(Entries taken from a collection)
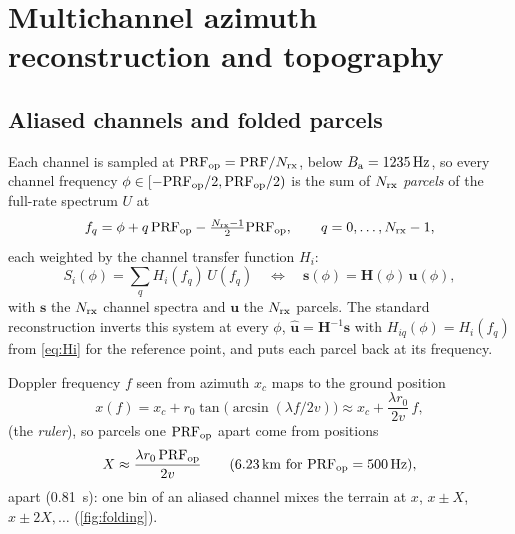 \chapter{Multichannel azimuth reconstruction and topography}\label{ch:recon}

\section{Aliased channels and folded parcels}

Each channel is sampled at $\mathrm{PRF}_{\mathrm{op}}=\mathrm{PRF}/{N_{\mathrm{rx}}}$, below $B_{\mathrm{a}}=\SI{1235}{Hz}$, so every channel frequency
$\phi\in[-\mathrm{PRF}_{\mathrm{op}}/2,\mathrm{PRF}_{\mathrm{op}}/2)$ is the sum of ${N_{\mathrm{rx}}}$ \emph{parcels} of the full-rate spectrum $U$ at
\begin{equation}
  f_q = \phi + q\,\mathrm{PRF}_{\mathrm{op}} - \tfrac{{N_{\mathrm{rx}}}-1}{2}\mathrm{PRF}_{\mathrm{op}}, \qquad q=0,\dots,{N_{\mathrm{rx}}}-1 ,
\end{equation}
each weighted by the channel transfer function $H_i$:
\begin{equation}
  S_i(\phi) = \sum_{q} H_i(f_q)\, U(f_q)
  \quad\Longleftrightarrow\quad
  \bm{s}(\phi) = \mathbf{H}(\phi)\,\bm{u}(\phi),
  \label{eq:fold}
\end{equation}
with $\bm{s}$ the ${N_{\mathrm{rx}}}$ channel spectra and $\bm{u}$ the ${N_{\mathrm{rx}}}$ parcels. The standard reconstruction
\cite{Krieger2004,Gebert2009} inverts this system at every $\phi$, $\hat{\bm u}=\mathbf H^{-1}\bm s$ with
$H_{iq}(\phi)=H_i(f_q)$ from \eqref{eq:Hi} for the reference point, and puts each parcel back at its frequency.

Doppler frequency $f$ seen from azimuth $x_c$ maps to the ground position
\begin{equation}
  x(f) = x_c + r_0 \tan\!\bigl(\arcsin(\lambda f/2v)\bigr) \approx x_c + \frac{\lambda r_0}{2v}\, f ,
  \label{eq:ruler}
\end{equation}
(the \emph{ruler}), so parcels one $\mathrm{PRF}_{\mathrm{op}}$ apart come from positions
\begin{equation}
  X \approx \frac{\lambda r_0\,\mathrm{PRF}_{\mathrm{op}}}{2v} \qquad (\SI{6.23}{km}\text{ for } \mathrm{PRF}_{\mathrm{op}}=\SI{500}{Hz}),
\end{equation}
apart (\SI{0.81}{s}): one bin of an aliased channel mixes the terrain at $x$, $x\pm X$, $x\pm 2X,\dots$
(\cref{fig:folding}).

==

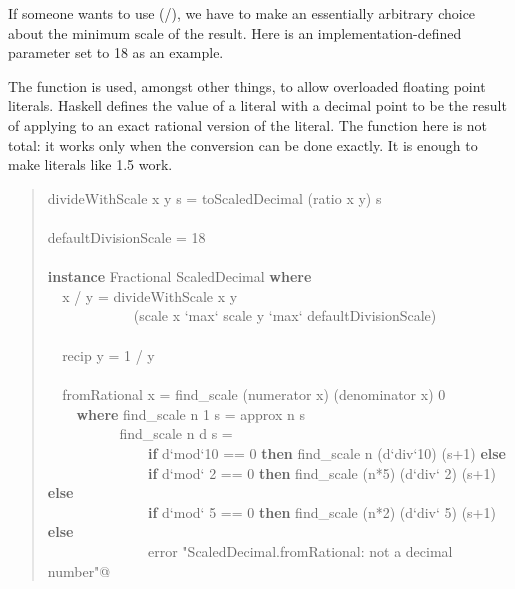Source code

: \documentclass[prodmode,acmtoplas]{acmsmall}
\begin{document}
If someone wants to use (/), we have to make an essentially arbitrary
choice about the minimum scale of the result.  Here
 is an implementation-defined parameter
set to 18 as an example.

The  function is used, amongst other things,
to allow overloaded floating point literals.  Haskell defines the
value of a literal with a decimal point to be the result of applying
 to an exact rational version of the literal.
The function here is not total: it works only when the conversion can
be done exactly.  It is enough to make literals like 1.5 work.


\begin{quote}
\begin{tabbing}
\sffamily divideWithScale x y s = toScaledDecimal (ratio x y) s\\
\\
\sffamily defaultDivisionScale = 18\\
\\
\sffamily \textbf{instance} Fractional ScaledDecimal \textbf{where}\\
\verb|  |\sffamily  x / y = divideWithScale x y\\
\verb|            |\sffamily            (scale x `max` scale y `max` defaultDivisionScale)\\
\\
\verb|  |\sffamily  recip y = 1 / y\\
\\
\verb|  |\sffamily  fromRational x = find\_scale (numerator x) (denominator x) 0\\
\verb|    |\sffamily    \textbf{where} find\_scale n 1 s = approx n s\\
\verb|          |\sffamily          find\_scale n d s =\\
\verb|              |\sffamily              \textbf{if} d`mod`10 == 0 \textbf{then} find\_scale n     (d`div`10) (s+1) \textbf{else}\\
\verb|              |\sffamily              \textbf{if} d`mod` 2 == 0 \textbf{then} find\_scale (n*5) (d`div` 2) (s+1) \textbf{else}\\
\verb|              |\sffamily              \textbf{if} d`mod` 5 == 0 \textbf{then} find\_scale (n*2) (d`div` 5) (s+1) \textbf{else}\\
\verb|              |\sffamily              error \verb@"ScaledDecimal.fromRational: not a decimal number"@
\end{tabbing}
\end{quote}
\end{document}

WHAT TO DO: Respond with one number only: how many lines of the data contain "frequency".

THE COMPLETED TASK: 3